* **YOUR OBJECTIVE**
Search term "layout": copy each line of the data containing it.

[Dataset entries]
___

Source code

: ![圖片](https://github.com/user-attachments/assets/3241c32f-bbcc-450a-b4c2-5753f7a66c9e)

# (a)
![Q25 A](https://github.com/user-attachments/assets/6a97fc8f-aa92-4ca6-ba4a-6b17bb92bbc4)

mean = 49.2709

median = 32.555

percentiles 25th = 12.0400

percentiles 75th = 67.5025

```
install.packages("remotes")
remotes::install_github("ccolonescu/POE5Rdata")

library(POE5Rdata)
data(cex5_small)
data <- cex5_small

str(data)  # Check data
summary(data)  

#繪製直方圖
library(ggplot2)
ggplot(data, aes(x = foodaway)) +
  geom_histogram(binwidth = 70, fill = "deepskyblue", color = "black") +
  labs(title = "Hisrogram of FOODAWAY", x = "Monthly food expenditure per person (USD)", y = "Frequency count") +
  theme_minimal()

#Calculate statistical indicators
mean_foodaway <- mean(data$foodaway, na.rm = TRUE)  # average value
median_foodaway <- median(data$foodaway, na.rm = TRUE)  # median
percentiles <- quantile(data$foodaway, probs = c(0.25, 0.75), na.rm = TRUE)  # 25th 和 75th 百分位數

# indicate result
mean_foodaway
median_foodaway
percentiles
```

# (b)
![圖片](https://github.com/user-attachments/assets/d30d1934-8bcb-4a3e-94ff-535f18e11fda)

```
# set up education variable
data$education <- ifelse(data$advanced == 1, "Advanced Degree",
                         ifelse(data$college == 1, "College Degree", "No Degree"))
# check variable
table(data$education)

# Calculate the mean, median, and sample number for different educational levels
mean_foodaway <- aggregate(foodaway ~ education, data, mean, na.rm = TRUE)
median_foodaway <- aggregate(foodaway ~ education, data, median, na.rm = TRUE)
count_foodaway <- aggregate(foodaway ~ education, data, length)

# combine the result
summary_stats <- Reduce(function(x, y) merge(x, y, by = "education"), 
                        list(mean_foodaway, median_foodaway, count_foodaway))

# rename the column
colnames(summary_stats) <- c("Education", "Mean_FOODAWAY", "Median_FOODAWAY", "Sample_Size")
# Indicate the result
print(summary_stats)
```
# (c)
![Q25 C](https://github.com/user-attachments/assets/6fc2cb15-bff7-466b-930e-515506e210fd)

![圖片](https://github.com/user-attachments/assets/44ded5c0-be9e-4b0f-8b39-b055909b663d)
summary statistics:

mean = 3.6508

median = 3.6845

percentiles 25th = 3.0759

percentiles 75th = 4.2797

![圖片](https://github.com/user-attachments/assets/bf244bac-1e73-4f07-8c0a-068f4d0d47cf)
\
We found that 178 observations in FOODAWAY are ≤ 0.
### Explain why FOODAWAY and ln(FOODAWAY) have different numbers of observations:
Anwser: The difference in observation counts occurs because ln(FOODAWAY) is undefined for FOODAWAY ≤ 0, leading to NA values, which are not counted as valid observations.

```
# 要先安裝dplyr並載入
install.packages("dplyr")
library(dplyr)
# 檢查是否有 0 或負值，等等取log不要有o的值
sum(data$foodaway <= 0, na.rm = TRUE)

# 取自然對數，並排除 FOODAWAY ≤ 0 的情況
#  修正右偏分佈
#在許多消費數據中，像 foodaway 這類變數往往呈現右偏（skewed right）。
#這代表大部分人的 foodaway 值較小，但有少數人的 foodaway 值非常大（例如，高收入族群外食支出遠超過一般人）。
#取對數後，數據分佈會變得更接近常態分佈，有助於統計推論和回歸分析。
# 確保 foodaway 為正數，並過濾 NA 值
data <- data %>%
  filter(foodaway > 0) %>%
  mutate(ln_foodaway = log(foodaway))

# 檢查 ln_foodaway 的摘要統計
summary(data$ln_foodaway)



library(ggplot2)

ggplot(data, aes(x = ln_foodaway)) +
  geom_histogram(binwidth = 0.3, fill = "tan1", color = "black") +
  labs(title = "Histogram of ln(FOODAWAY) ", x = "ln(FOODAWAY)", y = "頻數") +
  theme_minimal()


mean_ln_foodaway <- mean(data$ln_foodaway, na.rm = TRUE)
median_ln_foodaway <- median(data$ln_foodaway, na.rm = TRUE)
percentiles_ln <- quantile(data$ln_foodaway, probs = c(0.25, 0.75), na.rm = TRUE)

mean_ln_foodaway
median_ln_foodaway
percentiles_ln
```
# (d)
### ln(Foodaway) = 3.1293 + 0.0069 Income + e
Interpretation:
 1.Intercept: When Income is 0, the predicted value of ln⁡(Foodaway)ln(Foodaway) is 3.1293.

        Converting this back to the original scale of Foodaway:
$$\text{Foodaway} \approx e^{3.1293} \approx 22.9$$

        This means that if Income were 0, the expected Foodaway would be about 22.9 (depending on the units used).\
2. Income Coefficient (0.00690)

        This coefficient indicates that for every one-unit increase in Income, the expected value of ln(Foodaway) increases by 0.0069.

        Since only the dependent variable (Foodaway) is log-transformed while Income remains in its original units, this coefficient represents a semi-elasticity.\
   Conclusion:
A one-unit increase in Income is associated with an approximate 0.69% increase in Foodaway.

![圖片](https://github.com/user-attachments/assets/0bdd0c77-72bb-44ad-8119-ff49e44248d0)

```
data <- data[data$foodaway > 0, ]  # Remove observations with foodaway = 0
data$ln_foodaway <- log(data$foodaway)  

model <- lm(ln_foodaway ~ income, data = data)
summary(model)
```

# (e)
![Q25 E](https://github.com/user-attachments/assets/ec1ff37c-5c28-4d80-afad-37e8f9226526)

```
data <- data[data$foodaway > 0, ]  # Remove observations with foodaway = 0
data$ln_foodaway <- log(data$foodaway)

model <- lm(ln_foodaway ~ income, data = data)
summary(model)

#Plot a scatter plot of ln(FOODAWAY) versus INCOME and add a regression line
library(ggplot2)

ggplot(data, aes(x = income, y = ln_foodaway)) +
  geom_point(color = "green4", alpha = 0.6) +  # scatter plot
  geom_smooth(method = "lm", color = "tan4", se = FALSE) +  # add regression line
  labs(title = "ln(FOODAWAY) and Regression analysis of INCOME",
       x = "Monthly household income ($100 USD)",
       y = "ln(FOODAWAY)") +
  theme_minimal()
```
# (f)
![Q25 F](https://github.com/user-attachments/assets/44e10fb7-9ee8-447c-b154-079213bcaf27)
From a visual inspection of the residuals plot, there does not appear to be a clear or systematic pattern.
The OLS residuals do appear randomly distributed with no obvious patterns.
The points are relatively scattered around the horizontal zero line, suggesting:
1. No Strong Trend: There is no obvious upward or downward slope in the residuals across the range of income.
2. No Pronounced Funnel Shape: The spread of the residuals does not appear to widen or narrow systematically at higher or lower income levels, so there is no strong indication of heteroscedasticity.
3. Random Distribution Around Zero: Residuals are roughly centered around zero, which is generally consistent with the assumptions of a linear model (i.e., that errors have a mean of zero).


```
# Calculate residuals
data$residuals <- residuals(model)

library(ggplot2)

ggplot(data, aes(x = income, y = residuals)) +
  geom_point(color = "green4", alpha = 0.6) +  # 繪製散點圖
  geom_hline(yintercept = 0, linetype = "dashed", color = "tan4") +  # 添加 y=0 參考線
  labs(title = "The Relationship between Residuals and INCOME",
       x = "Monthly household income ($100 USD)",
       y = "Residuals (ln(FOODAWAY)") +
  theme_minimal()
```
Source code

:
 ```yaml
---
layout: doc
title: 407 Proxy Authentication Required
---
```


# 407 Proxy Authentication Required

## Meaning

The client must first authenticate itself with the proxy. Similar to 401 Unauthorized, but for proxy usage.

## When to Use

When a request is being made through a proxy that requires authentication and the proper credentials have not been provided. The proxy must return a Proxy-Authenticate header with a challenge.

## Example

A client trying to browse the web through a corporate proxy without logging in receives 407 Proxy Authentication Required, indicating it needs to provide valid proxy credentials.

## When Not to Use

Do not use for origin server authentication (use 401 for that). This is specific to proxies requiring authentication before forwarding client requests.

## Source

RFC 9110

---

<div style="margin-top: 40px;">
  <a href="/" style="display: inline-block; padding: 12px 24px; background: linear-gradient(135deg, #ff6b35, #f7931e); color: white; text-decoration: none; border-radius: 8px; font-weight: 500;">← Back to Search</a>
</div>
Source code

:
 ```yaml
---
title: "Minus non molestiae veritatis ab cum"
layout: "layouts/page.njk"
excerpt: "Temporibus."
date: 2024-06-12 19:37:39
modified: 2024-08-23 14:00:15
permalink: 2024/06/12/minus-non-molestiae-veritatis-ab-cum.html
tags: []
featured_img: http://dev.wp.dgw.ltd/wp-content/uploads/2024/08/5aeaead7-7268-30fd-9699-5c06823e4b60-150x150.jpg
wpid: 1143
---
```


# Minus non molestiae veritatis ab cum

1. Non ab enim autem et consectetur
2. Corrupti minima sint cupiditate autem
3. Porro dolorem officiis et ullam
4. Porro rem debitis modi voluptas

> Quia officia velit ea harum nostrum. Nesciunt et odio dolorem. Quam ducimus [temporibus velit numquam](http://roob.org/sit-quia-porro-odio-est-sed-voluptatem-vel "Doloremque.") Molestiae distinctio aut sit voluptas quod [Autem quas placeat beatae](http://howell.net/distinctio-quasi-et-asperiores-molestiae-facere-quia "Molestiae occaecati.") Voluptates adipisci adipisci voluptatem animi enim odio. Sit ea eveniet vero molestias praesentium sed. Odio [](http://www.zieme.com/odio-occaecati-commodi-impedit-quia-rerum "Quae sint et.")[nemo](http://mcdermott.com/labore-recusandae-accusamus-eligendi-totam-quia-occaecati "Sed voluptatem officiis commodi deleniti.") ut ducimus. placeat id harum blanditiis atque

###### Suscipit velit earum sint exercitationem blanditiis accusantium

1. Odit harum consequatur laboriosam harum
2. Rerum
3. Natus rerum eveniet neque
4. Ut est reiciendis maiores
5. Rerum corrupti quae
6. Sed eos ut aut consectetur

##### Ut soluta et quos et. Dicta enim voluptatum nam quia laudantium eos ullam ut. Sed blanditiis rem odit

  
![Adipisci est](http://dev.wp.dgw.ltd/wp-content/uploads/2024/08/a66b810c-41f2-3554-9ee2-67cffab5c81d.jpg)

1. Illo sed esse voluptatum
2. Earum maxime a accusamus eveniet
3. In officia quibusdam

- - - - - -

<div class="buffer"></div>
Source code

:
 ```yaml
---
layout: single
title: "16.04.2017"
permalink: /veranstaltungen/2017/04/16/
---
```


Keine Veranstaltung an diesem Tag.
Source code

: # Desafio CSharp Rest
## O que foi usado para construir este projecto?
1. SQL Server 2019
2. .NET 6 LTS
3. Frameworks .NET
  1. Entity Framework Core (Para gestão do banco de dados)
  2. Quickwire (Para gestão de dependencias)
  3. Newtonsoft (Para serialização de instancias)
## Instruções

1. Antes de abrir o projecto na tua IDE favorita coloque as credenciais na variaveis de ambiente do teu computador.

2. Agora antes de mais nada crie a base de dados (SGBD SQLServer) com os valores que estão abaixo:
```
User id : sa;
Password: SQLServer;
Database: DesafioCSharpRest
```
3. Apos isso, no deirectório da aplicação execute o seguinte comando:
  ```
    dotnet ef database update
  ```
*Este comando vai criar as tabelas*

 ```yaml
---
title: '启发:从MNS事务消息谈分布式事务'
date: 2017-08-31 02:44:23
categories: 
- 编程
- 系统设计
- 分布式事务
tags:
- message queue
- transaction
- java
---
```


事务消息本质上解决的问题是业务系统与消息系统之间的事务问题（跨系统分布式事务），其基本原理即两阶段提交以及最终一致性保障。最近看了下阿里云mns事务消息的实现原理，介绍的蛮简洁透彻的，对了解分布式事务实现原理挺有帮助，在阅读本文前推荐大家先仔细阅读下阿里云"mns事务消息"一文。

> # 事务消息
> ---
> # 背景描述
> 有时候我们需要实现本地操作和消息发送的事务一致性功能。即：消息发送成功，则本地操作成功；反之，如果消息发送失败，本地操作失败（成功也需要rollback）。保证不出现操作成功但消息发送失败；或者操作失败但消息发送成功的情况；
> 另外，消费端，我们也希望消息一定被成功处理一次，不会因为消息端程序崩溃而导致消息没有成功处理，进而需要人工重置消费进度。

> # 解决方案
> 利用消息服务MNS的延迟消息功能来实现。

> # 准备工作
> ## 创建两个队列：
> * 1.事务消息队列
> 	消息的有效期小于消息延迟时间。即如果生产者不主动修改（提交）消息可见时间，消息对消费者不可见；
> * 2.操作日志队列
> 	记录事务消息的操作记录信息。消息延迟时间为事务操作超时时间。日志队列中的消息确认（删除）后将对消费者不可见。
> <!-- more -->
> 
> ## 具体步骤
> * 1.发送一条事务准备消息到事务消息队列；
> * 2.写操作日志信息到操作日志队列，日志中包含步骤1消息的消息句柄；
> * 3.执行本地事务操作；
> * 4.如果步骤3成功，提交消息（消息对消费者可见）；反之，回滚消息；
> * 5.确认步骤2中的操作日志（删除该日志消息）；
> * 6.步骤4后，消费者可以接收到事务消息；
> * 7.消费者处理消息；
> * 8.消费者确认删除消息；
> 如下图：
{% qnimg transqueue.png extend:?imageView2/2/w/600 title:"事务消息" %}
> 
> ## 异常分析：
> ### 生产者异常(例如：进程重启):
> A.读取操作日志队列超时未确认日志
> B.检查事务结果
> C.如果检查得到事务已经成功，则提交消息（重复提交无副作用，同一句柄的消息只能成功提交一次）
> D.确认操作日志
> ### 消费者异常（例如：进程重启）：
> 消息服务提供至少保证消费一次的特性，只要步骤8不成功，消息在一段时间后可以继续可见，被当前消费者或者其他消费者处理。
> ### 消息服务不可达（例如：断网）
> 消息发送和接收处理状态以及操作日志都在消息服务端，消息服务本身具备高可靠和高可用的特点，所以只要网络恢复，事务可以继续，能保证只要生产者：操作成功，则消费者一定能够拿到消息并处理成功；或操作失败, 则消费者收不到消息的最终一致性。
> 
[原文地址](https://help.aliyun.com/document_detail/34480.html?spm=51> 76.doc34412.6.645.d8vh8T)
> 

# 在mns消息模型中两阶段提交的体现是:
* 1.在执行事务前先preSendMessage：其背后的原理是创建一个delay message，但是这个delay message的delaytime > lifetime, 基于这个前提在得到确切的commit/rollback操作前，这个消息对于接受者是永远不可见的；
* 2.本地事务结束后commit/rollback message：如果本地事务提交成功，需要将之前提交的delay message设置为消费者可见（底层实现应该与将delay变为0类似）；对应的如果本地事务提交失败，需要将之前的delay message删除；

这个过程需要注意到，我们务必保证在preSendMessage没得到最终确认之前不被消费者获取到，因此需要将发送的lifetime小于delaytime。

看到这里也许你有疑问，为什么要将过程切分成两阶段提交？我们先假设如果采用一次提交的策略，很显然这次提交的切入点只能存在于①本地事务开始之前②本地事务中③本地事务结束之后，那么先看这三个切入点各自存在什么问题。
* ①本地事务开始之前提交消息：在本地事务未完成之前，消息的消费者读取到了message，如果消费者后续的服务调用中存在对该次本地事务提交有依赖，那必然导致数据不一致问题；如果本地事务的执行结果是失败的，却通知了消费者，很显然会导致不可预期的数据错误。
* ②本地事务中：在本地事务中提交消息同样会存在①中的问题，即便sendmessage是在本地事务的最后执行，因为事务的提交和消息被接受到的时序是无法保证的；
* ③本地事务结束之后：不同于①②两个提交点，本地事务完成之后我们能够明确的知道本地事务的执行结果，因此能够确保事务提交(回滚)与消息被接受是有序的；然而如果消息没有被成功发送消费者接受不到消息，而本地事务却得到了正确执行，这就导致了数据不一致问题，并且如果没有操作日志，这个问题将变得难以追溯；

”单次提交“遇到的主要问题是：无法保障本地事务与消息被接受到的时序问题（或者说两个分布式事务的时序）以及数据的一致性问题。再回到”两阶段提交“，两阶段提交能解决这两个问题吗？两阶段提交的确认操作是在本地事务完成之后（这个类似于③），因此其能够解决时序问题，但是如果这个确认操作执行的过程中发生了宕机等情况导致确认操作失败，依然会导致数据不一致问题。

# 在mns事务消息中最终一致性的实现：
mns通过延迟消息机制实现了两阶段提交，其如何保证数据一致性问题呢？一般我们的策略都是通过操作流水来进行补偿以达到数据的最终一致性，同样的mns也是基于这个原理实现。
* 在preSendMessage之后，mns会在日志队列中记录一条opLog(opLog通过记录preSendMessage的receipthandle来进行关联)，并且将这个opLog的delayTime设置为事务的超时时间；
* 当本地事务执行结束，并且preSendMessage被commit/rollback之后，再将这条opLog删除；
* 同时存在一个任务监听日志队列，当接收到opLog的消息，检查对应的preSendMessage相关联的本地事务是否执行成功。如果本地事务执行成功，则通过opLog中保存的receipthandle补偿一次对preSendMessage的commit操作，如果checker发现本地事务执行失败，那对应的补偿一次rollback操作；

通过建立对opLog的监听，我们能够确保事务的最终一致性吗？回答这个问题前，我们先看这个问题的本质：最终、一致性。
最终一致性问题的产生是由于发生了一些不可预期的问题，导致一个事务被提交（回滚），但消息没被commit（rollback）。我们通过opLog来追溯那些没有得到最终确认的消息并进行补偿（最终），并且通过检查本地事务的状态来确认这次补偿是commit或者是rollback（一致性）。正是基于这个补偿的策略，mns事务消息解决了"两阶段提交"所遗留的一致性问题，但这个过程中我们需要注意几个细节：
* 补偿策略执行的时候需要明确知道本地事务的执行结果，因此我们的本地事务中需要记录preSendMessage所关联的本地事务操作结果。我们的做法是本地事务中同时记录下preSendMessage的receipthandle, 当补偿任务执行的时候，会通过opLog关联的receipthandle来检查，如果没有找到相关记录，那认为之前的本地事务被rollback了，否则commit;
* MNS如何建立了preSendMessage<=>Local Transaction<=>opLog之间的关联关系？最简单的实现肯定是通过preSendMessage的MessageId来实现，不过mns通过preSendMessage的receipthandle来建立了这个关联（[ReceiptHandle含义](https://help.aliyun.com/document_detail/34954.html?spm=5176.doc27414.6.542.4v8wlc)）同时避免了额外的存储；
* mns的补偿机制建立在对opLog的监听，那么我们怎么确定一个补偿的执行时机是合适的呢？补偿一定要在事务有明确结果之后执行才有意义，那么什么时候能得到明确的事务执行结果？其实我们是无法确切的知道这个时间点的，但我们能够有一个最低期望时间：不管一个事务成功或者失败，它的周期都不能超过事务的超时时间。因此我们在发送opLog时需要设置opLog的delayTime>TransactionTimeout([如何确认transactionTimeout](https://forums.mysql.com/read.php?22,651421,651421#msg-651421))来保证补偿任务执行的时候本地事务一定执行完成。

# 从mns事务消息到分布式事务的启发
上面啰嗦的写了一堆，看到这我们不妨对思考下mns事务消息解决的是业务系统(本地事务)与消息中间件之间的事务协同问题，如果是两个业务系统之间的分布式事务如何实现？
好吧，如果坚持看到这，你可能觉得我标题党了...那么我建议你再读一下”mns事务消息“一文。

___

* **YOUR RESPONSE**
layout: doc
layout: "layouts/page.njk"
layout: single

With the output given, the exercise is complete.